Bandelier National Monument

Sometime in the late 1100's a people we refer to as the Rio Grande Anasazi came into this canyon carved deep in long- solidified volcanic lava. They found an oasis of sorts, a year- round stream and fertile soil and they gathered into a community and they probably stayed here for 400 years...

Chris Judson is a National Park Ranger. "There might have been 400 or 500 people living in the canyon. People that were farmers, they were weavers, they were potters. They're known as the ancestral Pueblo People. They are the direct descendants of the present day pueblo people that are in New Mexico today."

Bandelier National Monument holds some of the more significant remains of the Rio Grande Anasazi and scientific study here goes on almost continuously. Bandelier is also one of the more visual sites in terms of what the visitor can see and touch. Or think they can touch, some come looking to feel vibrations from the past.

"And the site here, especially the ones up along the base of the cliffs, are fun to climb into, the ones that have the ladders and the trail goes to. And it's within a distance that people can go in a family, the whole loop is only about a mile each way."

The ruins trail loop that goes up along the cliffs is mildly strenuous and there are places where if you are a...BIG... person, you might have to go back the way you came.

Bandelier gets about 400,000 visitors a year and they don't have a lot of parking space, so there are times when they will simply not let you in. In the summer months, try coming very early or after 4 in the afternoon.

Just about the time Coronado was coming into what is now Arizona and New Mexico, these sites were being abandoned. All over the 4-corners region of the southwest the Anasazi were, for all practical purposes...going away. They were the last of pre-history here, people who had never seen a horse or a cow or heard the sound of gunfire.
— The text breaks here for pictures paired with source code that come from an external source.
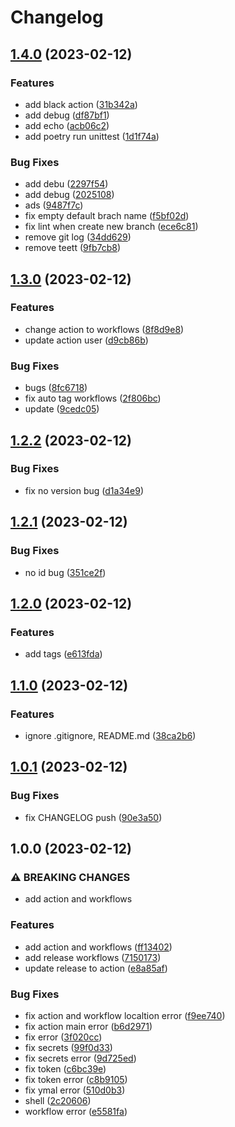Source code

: # Changelog

## [1.4.0](https://github.com/yibuma/devops/compare/v1.3.0...v1.4.0) (2023-02-12)


### Features

* add black action ([31b342a](https://github.com/yibuma/devops/commit/31b342a09fc15d2d041b5d7d10aec7296767ccce))
* add debug ([df87bf1](https://github.com/yibuma/devops/commit/df87bf1a2e1fae4a41b00b7211059d956c2c8730))
* add echo ([acb06c2](https://github.com/yibuma/devops/commit/acb06c21066cecd528a60cd2dcb1ba9f8c8c010d))
* add poetry run unittest ([1d1f74a](https://github.com/yibuma/devops/commit/1d1f74aa825ef2774e0bd29d57c851da7ae0f4c0))


### Bug Fixes

* add debu ([2297f54](https://github.com/yibuma/devops/commit/2297f543f35dd113ffc51489eb83065b532ab893))
* add debug ([2025108](https://github.com/yibuma/devops/commit/20251089d16391ea10ad0533a810a7104fbe9fe6))
* ads ([9487f7c](https://github.com/yibuma/devops/commit/9487f7c9949e0a3699e81e34d531f91ccbc5d6e3))
* fix empty default brach name ([f5bf02d](https://github.com/yibuma/devops/commit/f5bf02dd2ad4480065f34f7b70091f01f1a66da2))
* fix lint when create new branch ([ece6c81](https://github.com/yibuma/devops/commit/ece6c819dab3a79856130d1e12e6bb79ddc6f2ba))
* remove git log ([34dd629](https://github.com/yibuma/devops/commit/34dd629317a1f1d469c9c44013d80f6d975e970b))
* remove teett ([9fb7cb8](https://github.com/yibuma/devops/commit/9fb7cb83b98d61f1c4f3e95de28b25801e1535ac))

## [1.3.0](https://github.com/yibuma/devops/compare/v1.2.2...v1.3.0) (2023-02-12)


### Features

* change action to workflows ([8f8d9e8](https://github.com/yibuma/devops/commit/8f8d9e85f44eabbba08c42fefc005b6e401122c8))
* update action user ([d9cb86b](https://github.com/yibuma/devops/commit/d9cb86be8114c3bfbcbe0265b066956c97cf003d))


### Bug Fixes

* bugs ([8fc6718](https://github.com/yibuma/devops/commit/8fc6718359cc418e1c43d1d445077d72a25d204c))
* fix auto tag workflows ([2f806bc](https://github.com/yibuma/devops/commit/2f806bc8240e67564f6f1c09f296d549d7b855ef))
* update ([9cedc05](https://github.com/yibuma/devops/commit/9cedc056f10814c2227306cdb78c6de8427f7c1a))

## [1.2.2](https://github.com/yibuma/devops/compare/v1.2.1...v1.2.2) (2023-02-12)


### Bug Fixes

* fix no version bug ([d1a34e9](https://github.com/yibuma/devops/commit/d1a34e9e65f62c1fb9e7798e3faf45c4754f9fa8))

## [1.2.1](https://github.com/yibuma/devops/compare/v1.2.0...v1.2.1) (2023-02-12)


### Bug Fixes

* no id bug ([351ce2f](https://github.com/yibuma/devops/commit/351ce2f914bc3f7fab99eb64572d5109258fd55c))

## [1.2.0](https://github.com/yibuma/devops/compare/v1.1.0...v1.2.0) (2023-02-12)


### Features

* add tags ([e613fda](https://github.com/yibuma/devops/commit/e613fda48660b1f85d21d423e0ef28d1b53572ce))

## [1.1.0](https://github.com/yibuma/devops/compare/v1.0.1...v1.1.0) (2023-02-12)


### Features

* ignore .gitignore, README.md ([38ca2b6](https://github.com/yibuma/devops/commit/38ca2b680f926ff8a9c6e9ce9f0f7a1c9244690d))

## [1.0.1](https://github.com/yibuma/devops/compare/v1.0.0...v1.0.1) (2023-02-12)


### Bug Fixes

* fix CHANGELOG push ([90e3a50](https://github.com/yibuma/devops/commit/90e3a5023eefb4e1eefac9cfd71efa9bb2229aa0))

## 1.0.0 (2023-02-12)


### ⚠ BREAKING CHANGES

* add action and workflows

### Features

* add action and workflows ([ff13402](https://github.com/yibuma/devops/commit/ff13402c6639183032c28547cd8562ca3f1a8cd1))
* add release workflows ([7150173](https://github.com/yibuma/devops/commit/71501736168a5f1f4f1dc4b44222c97b25f43b9f))
* update release to action ([e8a85af](https://github.com/yibuma/devops/commit/e8a85afd29baa0b94db9a7a0903653412e138512))


### Bug Fixes

* fix action and workflow localtion error ([f9ee740](https://github.com/yibuma/devops/commit/f9ee740827aecba227ba4c6df757c5339f6561d8))
* fix action main error ([b6d2971](https://github.com/yibuma/devops/commit/b6d297117504ff0daa743072f242f47b1d1c5bbc))
* fix error ([3f020cc](https://github.com/yibuma/devops/commit/3f020cc82088e7c5de54abbbd709822d70ae730a))
* fix secrets ([99f0d33](https://github.com/yibuma/devops/commit/99f0d33a184eab9f284dcb4fe57c1ef8531d9b53))
* fix secrets error ([9d725ed](https://github.com/yibuma/devops/commit/9d725edd87de3964c67175fbeb2d7700b11e0f69))
* fix token ([c6bc39e](https://github.com/yibuma/devops/commit/c6bc39e5785463e37f81662da80822e8c85c59d8))
* fix token error ([c8b9105](https://github.com/yibuma/devops/commit/c8b9105e85e090e6b4f901c99d3a3d150fe11ef4))
* fix ymal error ([510d0b3](https://github.com/yibuma/devops/commit/510d0b3467ca8847ecc14fce69401abfc28de5c9))
* shell ([2c20606](https://github.com/yibuma/devops/commit/2c206065e99d72e75b7651967eeb91348e0adf25))
* workflow error ([e5581fa](https://github.com/yibuma/devops/commit/e5581fa73686c07c29bbd13ce3f57ffb0db24c90))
They took a certain innocence with them and left this behind...



Bandelier is 46 miles west of Santa Fe, New Mexico, but you actually have to travel north out of Santa Fe on highway 285 to Pojoaque (po-wall-kay, if you want to sound like a native), then west on NM 502 and then back south on NM 4. From the entrance station, you drop steeply down to monument headquarters in Frijoles (that's beans in Spanish) Canyon.

Parking spaces are very limited. When the parking lots are full, they stop letting you in. Go early in the morning are late in the afternoon.

There are picnic sites along the small stream that runs down Frijoles Canyon. On the mesa to the north is a first-come, forest served camp ground. No RV hookups. There is a curio store and snack bar at monument headquarters. Nearest hotels and motels are in Los Alamos, about a 45 minute drive from the monument.